# [What you should do]
Could you print each of the records below exactly?

****************

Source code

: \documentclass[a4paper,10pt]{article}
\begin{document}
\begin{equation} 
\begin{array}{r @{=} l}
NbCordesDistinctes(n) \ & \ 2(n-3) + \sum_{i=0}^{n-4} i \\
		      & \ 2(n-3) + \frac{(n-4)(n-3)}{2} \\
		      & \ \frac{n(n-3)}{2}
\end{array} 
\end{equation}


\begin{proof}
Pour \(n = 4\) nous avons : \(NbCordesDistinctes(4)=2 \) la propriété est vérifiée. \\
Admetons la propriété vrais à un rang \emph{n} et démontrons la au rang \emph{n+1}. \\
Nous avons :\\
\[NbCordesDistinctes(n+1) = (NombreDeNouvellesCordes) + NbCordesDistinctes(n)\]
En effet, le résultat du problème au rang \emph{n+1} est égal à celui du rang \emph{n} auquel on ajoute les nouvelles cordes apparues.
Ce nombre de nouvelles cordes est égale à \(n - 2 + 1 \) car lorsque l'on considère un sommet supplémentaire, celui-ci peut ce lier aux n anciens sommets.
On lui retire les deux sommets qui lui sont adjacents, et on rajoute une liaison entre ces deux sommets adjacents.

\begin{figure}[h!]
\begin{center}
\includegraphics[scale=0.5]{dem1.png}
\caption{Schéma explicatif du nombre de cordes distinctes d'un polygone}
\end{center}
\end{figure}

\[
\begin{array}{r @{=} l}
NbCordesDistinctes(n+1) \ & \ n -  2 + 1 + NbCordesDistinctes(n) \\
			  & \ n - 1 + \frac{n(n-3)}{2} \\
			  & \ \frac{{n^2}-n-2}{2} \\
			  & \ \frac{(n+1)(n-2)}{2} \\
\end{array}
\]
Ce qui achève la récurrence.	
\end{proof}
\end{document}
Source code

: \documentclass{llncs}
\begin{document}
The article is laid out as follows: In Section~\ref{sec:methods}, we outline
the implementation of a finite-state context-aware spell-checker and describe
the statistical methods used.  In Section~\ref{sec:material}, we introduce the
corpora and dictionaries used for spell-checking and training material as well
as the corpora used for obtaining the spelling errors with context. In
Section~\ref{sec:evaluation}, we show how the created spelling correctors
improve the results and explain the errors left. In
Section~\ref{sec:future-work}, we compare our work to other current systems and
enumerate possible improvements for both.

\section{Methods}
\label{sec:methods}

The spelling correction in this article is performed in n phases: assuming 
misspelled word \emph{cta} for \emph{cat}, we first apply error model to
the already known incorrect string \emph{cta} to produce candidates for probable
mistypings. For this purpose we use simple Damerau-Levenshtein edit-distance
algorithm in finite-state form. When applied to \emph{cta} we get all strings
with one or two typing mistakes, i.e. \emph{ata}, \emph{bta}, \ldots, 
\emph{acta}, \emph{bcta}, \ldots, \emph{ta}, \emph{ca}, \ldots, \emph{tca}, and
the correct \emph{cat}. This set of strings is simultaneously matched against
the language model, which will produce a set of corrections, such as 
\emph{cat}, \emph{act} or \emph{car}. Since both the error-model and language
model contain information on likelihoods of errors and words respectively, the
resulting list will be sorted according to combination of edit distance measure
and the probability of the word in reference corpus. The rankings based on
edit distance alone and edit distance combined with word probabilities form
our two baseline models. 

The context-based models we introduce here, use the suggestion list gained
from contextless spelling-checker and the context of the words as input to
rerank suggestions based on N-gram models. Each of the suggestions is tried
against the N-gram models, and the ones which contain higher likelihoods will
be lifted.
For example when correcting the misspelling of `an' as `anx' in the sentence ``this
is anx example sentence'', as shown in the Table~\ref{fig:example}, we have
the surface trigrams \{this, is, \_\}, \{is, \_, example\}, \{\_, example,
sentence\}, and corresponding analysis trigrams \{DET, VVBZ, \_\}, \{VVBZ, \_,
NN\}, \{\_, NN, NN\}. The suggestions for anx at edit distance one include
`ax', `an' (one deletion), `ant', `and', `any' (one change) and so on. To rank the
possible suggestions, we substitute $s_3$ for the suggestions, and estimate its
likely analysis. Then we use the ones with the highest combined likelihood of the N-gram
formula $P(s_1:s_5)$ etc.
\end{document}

****************

# [Response to this exercise]
Source code

: \documentclass[a4paper,10pt]{article}
\begin{document}
\begin{equation} 
\begin{array}{r @{=} l}
NbCordesDistinctes(n) \ & \ 2(n-3) + \sum_{i=0}^{n-4} i \\
		      & \ 2(n-3) + \frac{(n-4)(n-3)}{2} \\
		      & \ \frac{n(n-3)}{2}
\end{array} 
\end{equation}


\begin{proof}
Pour \(n = 4\) nous avons : \(NbCordesDistinctes(4)=2 \) la propriété est vérifiée. \\
Admetons la propriété vrais à un rang \emph{n} et démontrons la au rang \emph{n+1}. \\
Nous avons :\\
\[NbCordesDistinctes(n+1) = (NombreDeNouvellesCordes) + NbCordesDistinctes(n)\]
En effet, le résultat du problème au rang \emph{n+1} est égal à celui du rang \emph{n} auquel on ajoute les nouvelles cordes apparues.
Ce nombre de nouvelles cordes est égale à \(n - 2 + 1 \) car lorsque l'on considère un sommet supplémentaire, celui-ci peut ce lier aux n anciens sommets.
On lui retire les deux sommets qui lui sont adjacents, et on rajoute une liaison entre ces deux sommets adjacents.

\begin{figure}[h!]
\begin{center}
\includegraphics[scale=0.5]{dem1.png}
\caption{Schéma explicatif du nombre de cordes distinctes d'un polygone}
\end{center}
\end{figure}

\[
\begin{array}{r @{=} l}
NbCordesDistinctes(n+1) \ & \ n -  2 + 1 + NbCordesDistinctes(n) \\
			  & \ n - 1 + \frac{n(n-3)}{2} \\
			  & \ \frac{{n^2}-n-2}{2} \\
			  & \ \frac{(n+1)(n-2)}{2} \\
\end{array}
\]
Ce qui achève la récurrence.	
\end{proof}
\end{document}
Source code

: \documentclass{llncs}
\begin{document}
The article is laid out as follows: In Section~\ref{sec:methods}, we outline
the implementation of a finite-state context-aware spell-checker and describe
the statistical methods used.  In Section~\ref{sec:material}, we introduce the
corpora and dictionaries used for spell-checking and training material as well
as the corpora used for obtaining the spelling errors with context. In
Section~\ref{sec:evaluation}, we show how the created spelling correctors
improve the results and explain the errors left. In
Section~\ref{sec:future-work}, we compare our work to other current systems and
enumerate possible improvements for both.

\section{Methods}
\label{sec:methods}

The spelling correction in this article is performed in n phases: assuming 
misspelled word \emph{cta} for \emph{cat}, we first apply error model to
the already known incorrect string \emph{cta} to produce candidates for probable
mistypings. For this purpose we use simple Damerau-Levenshtein edit-distance
algorithm in finite-state form. When applied to \emph{cta} we get all strings
with one or two typing mistakes, i.e. \emph{ata}, \emph{bta}, \ldots, 
\emph{acta}, \emph{bcta}, \ldots, \emph{ta}, \emph{ca}, \ldots, \emph{tca}, and
the correct \emph{cat}. This set of strings is simultaneously matched against
the language model, which will produce a set of corrections, such as 
\emph{cat}, \emph{act} or \emph{car}. Since both the error-model and language
model contain information on likelihoods of errors and words respectively, the
resulting list will be sorted according to combination of edit distance measure
and the probability of the word in reference corpus. The rankings based on
edit distance alone and edit distance combined with word probabilities form
our two baseline models. 

The context-based models we introduce here, use the suggestion list gained
from contextless spelling-checker and the context of the words as input to
rerank suggestions based on N-gram models. Each of the suggestions is tried
against the N-gram models, and the ones which contain higher likelihoods will
be lifted.
For example when correcting the misspelling of `an' as `anx' in the sentence ``this
is anx example sentence'', as shown in the Table~\ref{fig:example}, we have
the surface trigrams \{this, is, \_\}, \{is, \_, example\}, \{\_, example,
sentence\}, and corresponding analysis trigrams \{DET, VVBZ, \_\}, \{VVBZ, \_,
NN\}, \{\_, NN, NN\}. The suggestions for anx at edit distance one include
`ax', `an' (one deletion), `ant', `and', `any' (one change) and so on. To rank the
possible suggestions, we substitute $s_3$ for the suggestions, and estimate its
likely analysis. Then we use the ones with the highest combined likelihood of the N-gram
formula $P(s_1:s_5)$ etc.
\end{document}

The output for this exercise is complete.